Yahoo! współpracuje z chińską cenzurą (aktl.)

Dodano:   /  Zmieniono: 
Yahoo!, amerykański gigant internetowy, współpracuje z komunistyczną, chińską cenzurą - uważa Human Rights Watch, organizacja obrońców praw człowieka.
Yahoo!, który przedstawia się jako obrońca wolności słowa, podpisał porozumienie z władzami chińskimi, godząc się na  niepublikowanie na swoich stronach internetowych informacji, które "zagrażałyby bezpieczeństwu państwa i stabilności społecznej Chin" - poinformowała organizacja Human Rights Watch, mająca siedzibę w  Nowym Jorku.
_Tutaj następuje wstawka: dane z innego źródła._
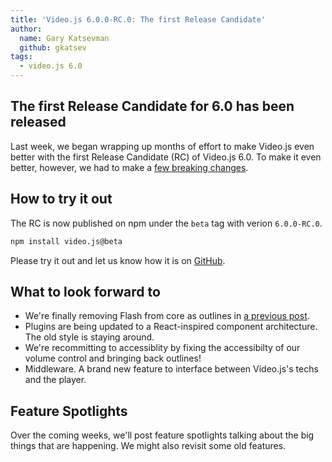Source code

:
 ```yaml
---
title: 'Video.js 6.0.0-RC.0: The first Release Candidate'
author:
  name: Gary Katsevman
  github: gkatsev
tags:
  - video.js 6.0
---
```


## The first Release Candidate for 6.0 has been released
Last week, we began wrapping up months of effort to make Video.js even better with the first Release Candidate (RC) of Video.js 6.0. To make it even better, however, we had to make a [few breaking changes](https://github.com/videojs/video.js/compare/v5.16.0...v6.0.0-RC.0).

## How to try it out
The RC is now published on npm under the `beta` tag with verion `6.0.0-RC.0`.

```sh
npm install video.js@beta
```
Please try it out and let us know how it is on [GitHub](https://github.com/videojs/video.js/issues).

## What to look forward to
* We're finally removing Flash from core as outlines in [a previous post](http://blog.videojs.com/the-end-of-html-first/).
* Plugins are being updated to a React-inspired component architecture. The old style is staying around.
* We're recommitting to accessiblity by fixing the accessibilty of our volume control and bringing back outlines!
* Middleware. A brand new feature to interface between Video.js's techs and the player.

## Feature Spotlights
Over the coming weeks, we'll post feature spotlights talking about the big things that are happening.
We might also revisit some old features.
Yahoo! znalazło się na liście 120 spółek - sygnatariuszy porozumienia z chińskimi władzami. "Jeżeli Yahoo zastosuje się do  porozumienia, stanie się agentem zobowiązanym do wdrażania chińskiego prawa" - ocenił dyrektor wykonawczy organizacji, Kenneth Roth.
Sygnatariusze porozumienia "Publiczna obietnica samodyscypliny przemysłu internetowego Chin" zobowiązali się do nieumieszczania informacji "szkodliwych", tak by strony internetowe były "zdrowe i  respektowały prawo".
Powinny także respektować "bogatą tradycję kulturalną narodu chińskiego i etyczne normy cywilizacji i kultury socjalistycznej".
W liczących ponad 1 mld 200 mln ludności Chinach jest 34 miliony internautów.
Internet w komunistycznych Chinach od lat jest kontrolowany przez władze. Już od 1997 roku funkcjonuje w Chinach prawo regulujące zawartość serwisów internetowych, nakazujące providerom (dostawcą usług internetowych) monitorowanie użytkowników i archiwizowanie ich poczynań w Internecie. Nie trzeba chyba dodawać, iż dostawcy mają obowiązek udostępniania tychże archiwów na każde żądanie władz.
W połowie 2000 roku, prawo internetowe zostało dodatkowo zaostrzone, uniemożliwiając praktycznie dostęp do niezależnej informacji. Biuro Informacyjne Rady Państwa ustawowo nadzoruje wszystkie serwisy informacyjne. Zakazane jest prowadzenie niezależnych serwisów opartych na źródłach innych, niż oficjalne krajowe agencje informacyjne i to tylko po uprzedniej zgodzie rządu. Te same ograniczenia dotyczą wszelkich forum dyskusyjnych i czatów - prowadzący są zobligowani do usuwania wszelkich wypowiedzi odkrywających "tajemnice państwowe", w myśl chińskich przepisów tajemnicą państwową może być w zasadzie wszystko.
Wprost Online żadnej umowy z chińskimi władzami nie podpisywał ; - ).